People used to lament the advent of the nuclear family because it heralded the death of the extended family. Now, according to Britain’s top family court judge, we should applaud the death of the married mum, dad and kids family norm as it dies of neglect before our eyes.
Sir James Munby, president of the High Court’s family division, is very familiar with what he calls the “complexity” of family life these days. To simplify things, he told a university audience last week, we should forget about things like marital status or who exactly a child’s parents are, and welcome the new “reality” of people living together, married or unmarried, of opposite sexes or the same, monogamous or not.
It is easy enough to see social hazards in this trend and the whole piece is well worth reading, but this comment highlights an important problem too.

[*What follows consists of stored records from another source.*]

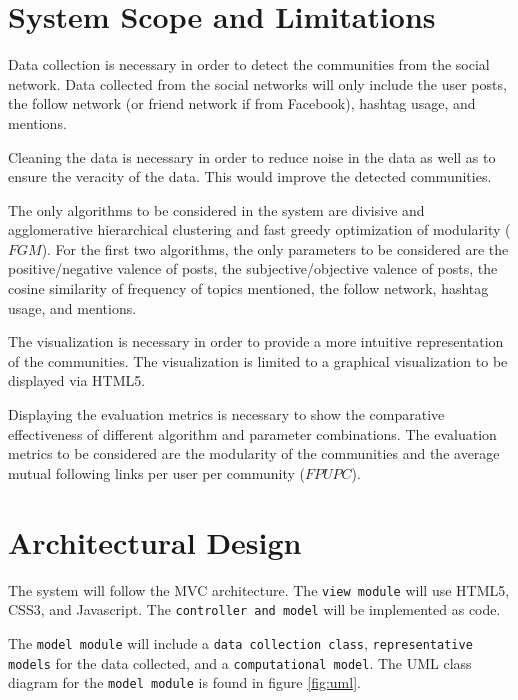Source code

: \section{System Scope and Limitations}
Data collection is necessary in order to detect the communities from the social network.
Data collected from the social networks will only include the user posts, the follow network (or friend network if from Facebook),
hashtag usage, and mentions.




Cleaning the data is necessary in order to reduce noise in the data as well as to ensure the veracity of the data. This 
would improve the detected communities.




The only algorithms to be considered in the system are divisive and agglomerative hierarchical clustering and fast greedy optimization
of modularity ($FGM$). For the first two algorithms, the only parameters to be considered are the positive/negative valence of posts, 
the subjective/objective valence of posts, the cosine similarity of frequency of topics mentioned, the follow network, hashtag usage,
and mentions.




The visualization is necessary in order to provide a more intuitive representation of the communities. The visualization is limited to 
a graphical visualization to be displayed via HTML5.




Displaying the evaluation metrics is necessary to show the comparative effectiveness of different algorithm and parameter combinations.
The evaluation metrics to be considered are the modularity of the communities and the average mutual following links per user per community
($FPUPC$).








\section{Architectural Design}
The system will follow the MVC architecture. The \texttt{view module} will use HTML5, CSS3, and Javascript. The 
\texttt{controller and model} will be implemented as code.




The \texttt{model module} will include a \texttt{data collection class}, \texttt{representative models} for the data collected, and a \texttt{computational model}.
The UML class diagram for the \texttt{model module} is found in figure \ref{fig:uml}.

Whenever I see one of these "Ain't if awful" pieces the question that comes to my mind is "What do you suggest we do about it?"
For good or ill, norms of behviour are changing. So what should be done?
I do not see how there is any choice but to accommodate to the changes.
Indeed - what can one do other than adapt? To my mind the trend is deplorable for a number of reasons and there are sinister political aspects too, but apart from saying how deplorable it is, what is the most pragmatic response? What else can we do apart from what Mr Meyer suggests - accommodate to the changes.
Social change is a powerful beast but is anyone riding the beast? I don't think so. As intelligent beings we should be in the saddle but we are not. Nobody is.